Start of Block
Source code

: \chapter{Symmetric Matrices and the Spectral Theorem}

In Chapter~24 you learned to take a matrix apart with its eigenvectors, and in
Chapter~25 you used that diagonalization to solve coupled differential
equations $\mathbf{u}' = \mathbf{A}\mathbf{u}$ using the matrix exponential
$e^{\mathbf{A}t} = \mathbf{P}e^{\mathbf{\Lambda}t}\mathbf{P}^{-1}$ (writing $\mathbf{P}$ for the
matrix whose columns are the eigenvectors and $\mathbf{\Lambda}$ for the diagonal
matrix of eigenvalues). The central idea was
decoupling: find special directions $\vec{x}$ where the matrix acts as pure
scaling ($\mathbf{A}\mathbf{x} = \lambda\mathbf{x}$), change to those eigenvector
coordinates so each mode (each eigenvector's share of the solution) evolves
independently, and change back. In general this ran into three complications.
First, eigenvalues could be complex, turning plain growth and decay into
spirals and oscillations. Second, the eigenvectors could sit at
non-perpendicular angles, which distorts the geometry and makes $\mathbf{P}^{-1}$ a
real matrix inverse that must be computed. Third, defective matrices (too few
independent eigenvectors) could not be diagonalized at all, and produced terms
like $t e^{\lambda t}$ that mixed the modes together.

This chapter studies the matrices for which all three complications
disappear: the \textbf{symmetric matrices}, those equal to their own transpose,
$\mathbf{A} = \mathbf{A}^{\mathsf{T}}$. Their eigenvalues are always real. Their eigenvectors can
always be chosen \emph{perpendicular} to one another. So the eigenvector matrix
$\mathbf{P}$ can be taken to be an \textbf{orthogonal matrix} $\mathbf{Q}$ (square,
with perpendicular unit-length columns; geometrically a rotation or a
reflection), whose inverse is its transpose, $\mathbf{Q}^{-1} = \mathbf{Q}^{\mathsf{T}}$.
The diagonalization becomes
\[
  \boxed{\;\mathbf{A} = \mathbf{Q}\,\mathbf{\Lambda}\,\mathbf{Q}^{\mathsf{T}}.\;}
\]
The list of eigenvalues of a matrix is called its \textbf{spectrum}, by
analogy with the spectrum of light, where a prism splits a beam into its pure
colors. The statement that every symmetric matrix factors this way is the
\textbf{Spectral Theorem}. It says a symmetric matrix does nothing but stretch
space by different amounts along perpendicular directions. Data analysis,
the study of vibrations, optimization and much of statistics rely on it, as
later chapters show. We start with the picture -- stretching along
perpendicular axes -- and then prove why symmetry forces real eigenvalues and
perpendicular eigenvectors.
End of Block
## About this exercise
Retype every line of the material exactly.

## Written solution
Source code

: \chapter{Symmetric Matrices and the Spectral Theorem}

In Chapter~24 you learned to take a matrix apart with its eigenvectors, and in
Chapter~25 you used that diagonalization to solve coupled differential
equations $\mathbf{u}' = \mathbf{A}\mathbf{u}$ using the matrix exponential
$e^{\mathbf{A}t} = \mathbf{P}e^{\mathbf{\Lambda}t}\mathbf{P}^{-1}$ (writing $\mathbf{P}$ for the
matrix whose columns are the eigenvectors and $\mathbf{\Lambda}$ for the diagonal
matrix of eigenvalues). The central idea was
decoupling: find special directions $\vec{x}$ where the matrix acts as pure
scaling ($\mathbf{A}\mathbf{x} = \lambda\mathbf{x}$), change to those eigenvector
coordinates so each mode (each eigenvector's share of the solution) evolves
independently, and change back. In general this ran into three complications.
First, eigenvalues could be complex, turning plain growth and decay into
spirals and oscillations. Second, the eigenvectors could sit at
non-perpendicular angles, which distorts the geometry and makes $\mathbf{P}^{-1}$ a
real matrix inverse that must be computed. Third, defective matrices (too few
independent eigenvectors) could not be diagonalized at all, and produced terms
like $t e^{\lambda t}$ that mixed the modes together.

This chapter studies the matrices for which all three complications
disappear: the \textbf{symmetric matrices}, those equal to their own transpose,
$\mathbf{A} = \mathbf{A}^{\mathsf{T}}$. Their eigenvalues are always real. Their eigenvectors can
always be chosen \emph{perpendicular} to one another. So the eigenvector matrix
$\mathbf{P}$ can be taken to be an \textbf{orthogonal matrix} $\mathbf{Q}$ (square,
with perpendicular unit-length columns; geometrically a rotation or a
reflection), whose inverse is its transpose, $\mathbf{Q}^{-1} = \mathbf{Q}^{\mathsf{T}}$.
The diagonalization becomes
\[
  \boxed{\;\mathbf{A} = \mathbf{Q}\,\mathbf{\Lambda}\,\mathbf{Q}^{\mathsf{T}}.\;}
\]
The list of eigenvalues of a matrix is called its \textbf{spectrum}, by
analogy with the spectrum of light, where a prism splits a beam into its pure
colors. The statement that every symmetric matrix factors this way is the
\textbf{Spectral Theorem}. It says a symmetric matrix does nothing but stretch
space by different amounts along perpendicular directions. Data analysis,
the study of vibrations, optimization and much of statistics rely on it, as
later chapters show. We start with the picture -- stretching along
perpendicular axes -- and then prove why symmetry forces real eigenvalues and
perpendicular eigenvectors.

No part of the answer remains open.